I wouldn't describe either Derrida or Foucault as 'postmodern'; my
definition comes from Lyotard in intellectual terms, and from
postmodern architecture (Venturi, Jencks, et al) in cultural terms.
Simply as an ideology that rejects the notion that there is some
underlying essence that can be explained by one or more
metanarratives, and sees only surfaces. A postmodern view of
language is a type of fundamentalist application of a narrow
interpretation of structuralist and post-structuralist thought.
Both schools draw attention to the role of language and discourse
in shaping perceptions of reality, rather than simply reflecting
them. Those are very important matters, but postmodernism takes it
to a different level, denying that there is any reality beyond
language, or at least there are no underlying patterns other than
those we impose upon reality. Thus terms like truth, justice,
equality, oppression, whatever are made simply into language games.

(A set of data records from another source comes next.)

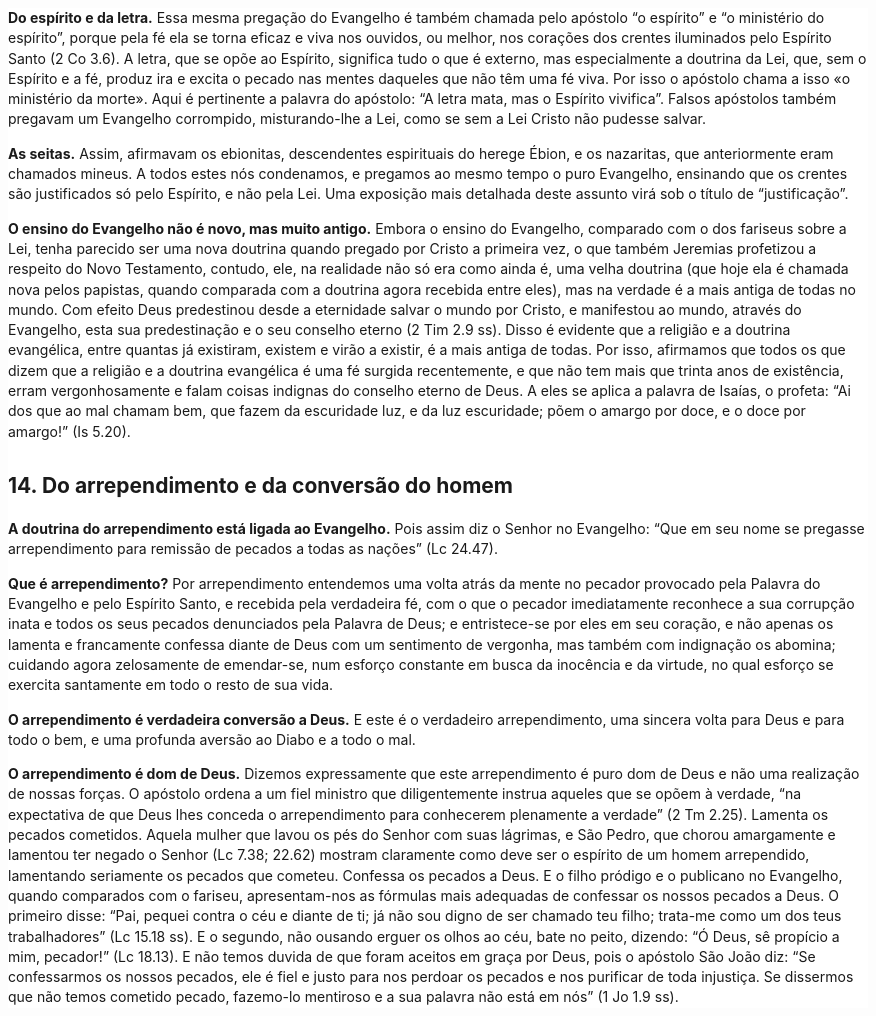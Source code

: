 **Do espírito e da letra.** Essa mesma pregação do Evangelho é também chamada pelo apóstolo “o espírito” e “o ministério do espírito”, porque pela fé ela se torna eficaz e viva nos ouvidos, ou melhor, nos corações dos crentes iluminados pelo Espírito Santo (2 Co 3.6). A letra, que se opõe ao Espírito, significa tudo o que é externo, mas especialmente a doutrina da Lei, que, sem o Espírito e a fé, produz ira e excita o pecado nas mentes daqueles que não têm uma fé viva. Por isso o apóstolo chama a isso «o ministério da morte». Aqui é pertinente a palavra do apóstolo: “A letra mata, mas o Espírito vivifica”. Falsos apóstolos também pregavam um Evangelho corrompido, misturando-lhe a Lei, como se sem a Lei Cristo não pudesse salvar.

**As seitas.** Assim, afirmavam os ebionitas, descendentes espirituais do herege Ébion, e os nazaritas, que anteriormente eram chamados mineus. A todos estes nós condenamos, e pregamos ao mesmo tempo o puro Evangelho, ensinando que os crentes são justificados só pelo Espírito, e não pela Lei. Uma exposição mais detalhada deste assunto virá sob o título de “justificação”.

**O ensino do Evangelho não é novo, mas muito antigo.** Embora o ensino do Evangelho, comparado com o dos fariseus sobre a Lei, tenha parecido ser uma nova doutrina quando pregado por Cristo a primeira vez, o que também Jeremias profetizou a respeito do Novo Testamento, contudo, ele, na realidade não só era como ainda é, uma velha doutrina (que hoje ela é chamada nova pelos papistas, quando comparada com a doutrina agora recebida entre eles), mas na verdade é a mais antiga de todas no mundo. Com efeito Deus predestinou desde a eternidade salvar o mundo por Cristo, e manifestou ao mundo, através do Evangelho, esta sua predestinação e o seu conselho eterno (2 Tim 2.9 ss). Disso é evidente que a religião e a doutrina evangélica, entre quantas já existiram, existem e virão a existir, é a mais antiga de todas. Por isso, afirmamos que todos os que dizem que a religião e a doutrina evangélica é uma fé surgida recentemente, e que não tem mais que trinta anos de existência, erram vergonhosamente e falam coisas indignas do conselho eterno de Deus. A eles se aplica a palavra de Isaías, o profeta: “Ai dos que ao mal chamam bem, que fazem da escuridade luz, e da luz escuridade; põem o amargo por doce, e o doce por amargo!” (Is 5.20).

## 14. Do arrependimento e da conversão do homem
**A doutrina do arrependimento está ligada ao Evangelho.** Pois assim diz o Senhor no Evangelho: “Que em seu nome se pregasse arrependimento para remissão de pecados a todas as nações” (Lc 24.47).

**Que é arrependimento?** Por arrependimento entendemos uma volta atrás da mente no pecador provocado pela Palavra do Evangelho e pelo Espírito Santo, e recebida pela verdadeira fé, com o que o pecador imediatamente reconhece a sua corrupção inata e todos os seus pecados denunciados pela Palavra de Deus; e entristece-se por eles em seu coração, e não apenas os lamenta e francamente confessa diante de Deus com um sentimento de vergonha, mas também com indignação os abomina; cuidando agora zelosamente de emendar-se, num esforço constante em busca da inocência e da virtude, no qual esforço se exercita santamente em todo o resto de sua vida.

**O arrependimento é verdadeira conversão a Deus.** E este é o verdadeiro arrependimento, uma sincera volta para Deus e para todo o bem, e uma profunda aversão ao Diabo e a todo o mal.

**O arrependimento é dom de Deus.** Dizemos expressamente que este arrependimento é puro dom de Deus e não uma realização de nossas forças. O apóstolo ordena a um fiel ministro que diligentemente instrua aqueles que se opõem à verdade, “na expectativa de que Deus lhes conceda o arrependimento para conhecerem plenamente a verdade” (2 Tm 2.25). Lamenta os pecados cometidos. Aquela mulher que lavou os pés do Senhor com suas lágrimas, e São Pedro, que chorou amargamente e lamentou ter negado o Senhor (Lc 7.38; 22.62) mostram claramente como deve ser o espírito de um homem arrependido, lamentando seriamente os pecados que cometeu. Confessa os pecados a Deus. E o filho pródigo e o publicano no Evangelho, quando comparados com o fariseu, apresentam-nos as fórmulas mais adequadas de confessar os nossos pecados a Deus. O primeiro disse: “Pai, pequei contra o céu e diante de ti; já não sou digno de ser chamado teu filho; trata-me como um dos teus trabalhadores” (Lc 15.18 ss). E o segundo, não ousando erguer os olhos ao céu, bate no peito, dizendo: “Ó Deus, sê propício a mim, pecador!” (Lc 18.13). E não temos duvida de que foram aceitos em graça por Deus, pois o apóstolo São João diz: “Se confessarmos os nossos pecados, ele é fiel e justo para nos perdoar os pecados e nos purificar de toda injustiça. Se dissermos que não temos cometido pecado, fazemo-lo mentiroso e a sua palavra não está em nós” (1 Jo 1.9 ss).
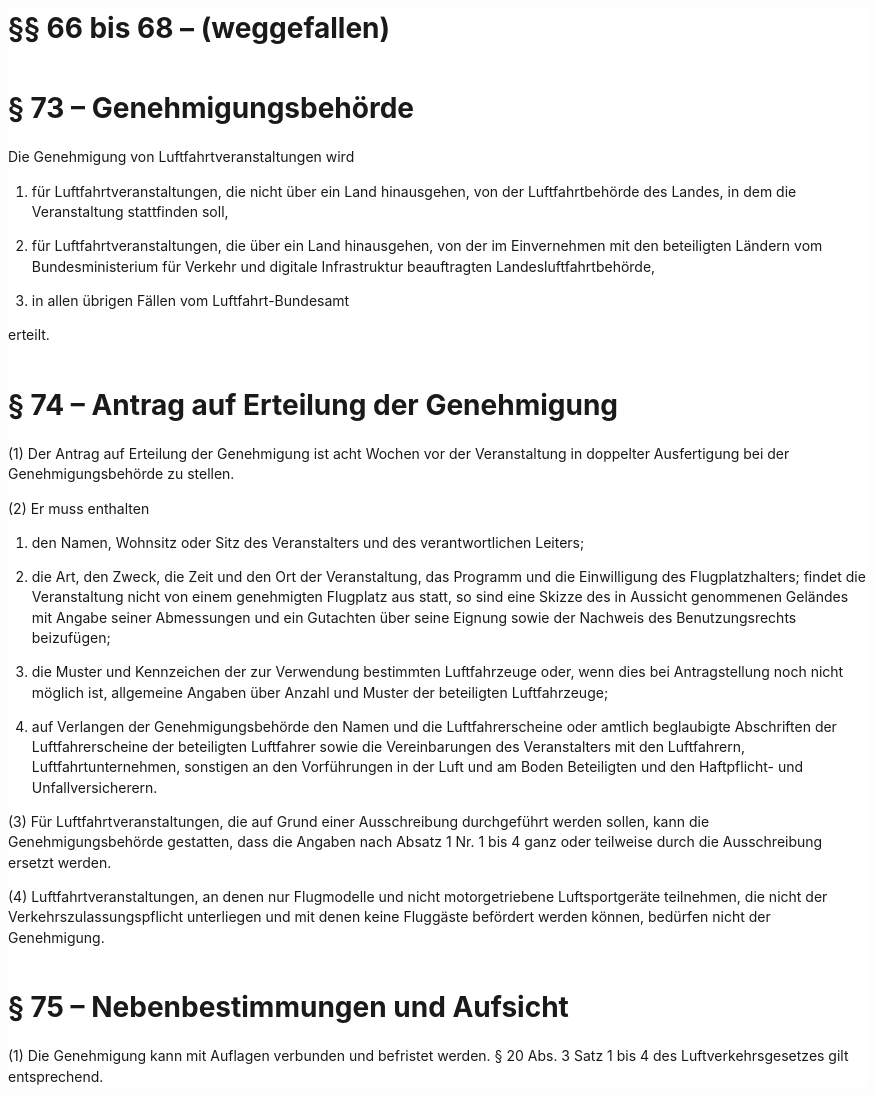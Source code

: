 # §§ 66 bis 68 – (weggefallen)

# § 73 – Genehmigungsbehörde

Die Genehmigung von Luftfahrtveranstaltungen wird

1. für Luftfahrtveranstaltungen, die nicht über ein Land hinausgehen, von der Luftfahrtbehörde des Landes, in dem die Veranstaltung stattfinden soll,

2. für Luftfahrtveranstaltungen, die über ein Land hinausgehen, von der im Einvernehmen mit den beteiligten Ländern vom Bundesministerium für Verkehr und digitale Infrastruktur beauftragten Landesluftfahrtbehörde,

3. in allen übrigen Fällen vom Luftfahrt-Bundesamt

erteilt.

# § 74 – Antrag auf Erteilung der Genehmigung

(1) Der Antrag auf Erteilung der Genehmigung ist acht Wochen vor der Veranstaltung in doppelter Ausfertigung bei der Genehmigungsbehörde zu stellen.

(2) Er muss enthalten

1. den Namen, Wohnsitz oder Sitz des Veranstalters und des verantwortlichen Leiters;

2. die Art, den Zweck, die Zeit und den Ort der Veranstaltung, das Programm und die Einwilligung des Flugplatzhalters; findet die Veranstaltung nicht von einem genehmigten Flugplatz aus statt, so sind eine Skizze des in Aussicht genommenen Geländes mit Angabe seiner Abmessungen und ein Gutachten über seine Eignung sowie der Nachweis des Benutzungsrechts beizufügen;

3. die Muster und Kennzeichen der zur Verwendung bestimmten Luftfahrzeuge oder, wenn dies bei Antragstellung noch nicht möglich ist, allgemeine Angaben über Anzahl und Muster der beteiligten Luftfahrzeuge;

4. auf Verlangen der Genehmigungsbehörde den Namen und die Luftfahrerscheine oder amtlich beglaubigte Abschriften der Luftfahrerscheine der beteiligten Luftfahrer sowie die Vereinbarungen des Veranstalters mit den Luftfahrern, Luftfahrtunternehmen, sonstigen an den Vorführungen in der Luft und am Boden Beteiligten und den Haftpflicht- und Unfallversicherern.

(3) Für Luftfahrtveranstaltungen, die auf Grund einer Ausschreibung durchgeführt werden sollen, kann die Genehmigungsbehörde gestatten, dass die Angaben nach Absatz 1 Nr. 1 bis 4 ganz oder teilweise durch die Ausschreibung ersetzt werden.

(4) Luftfahrtveranstaltungen, an denen nur Flugmodelle und nicht motorgetriebene Luftsportgeräte teilnehmen, die nicht der Verkehrszulassungspflicht unterliegen und mit denen keine Fluggäste befördert werden können, bedürfen nicht der Genehmigung.

# § 75 – Nebenbestimmungen und Aufsicht

(1) Die Genehmigung kann mit Auflagen verbunden und befristet werden. § 20 Abs. 3 Satz 1 bis 4 des Luftverkehrsgesetzes gilt entsprechend.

Foucault rightly pointed out the role of discourse in legitimating
certain social and economic conditions and the interests of those
in power; however, the difference between this view and that
dissolves any especial value to any discourse is fundamental. This
is where I profoundly disagree with the postmodernists and find
their ideology massively reactionary - there is a qualitative
difference between discourses that attempt to describe systems of
oppression (or even that simply hold onto notions like oppression)
and those which retort that oppression per se is simply one
discourse amongst many with no special value. Oppression is real,
discrimination is real, misogyny is real, third world poverty is
real, Auschwitz was real, they aren't simply discourses. How they
are perceived is of course shaped by discursive practices, but that
doesn't make the phenomena themselves purely a discourse.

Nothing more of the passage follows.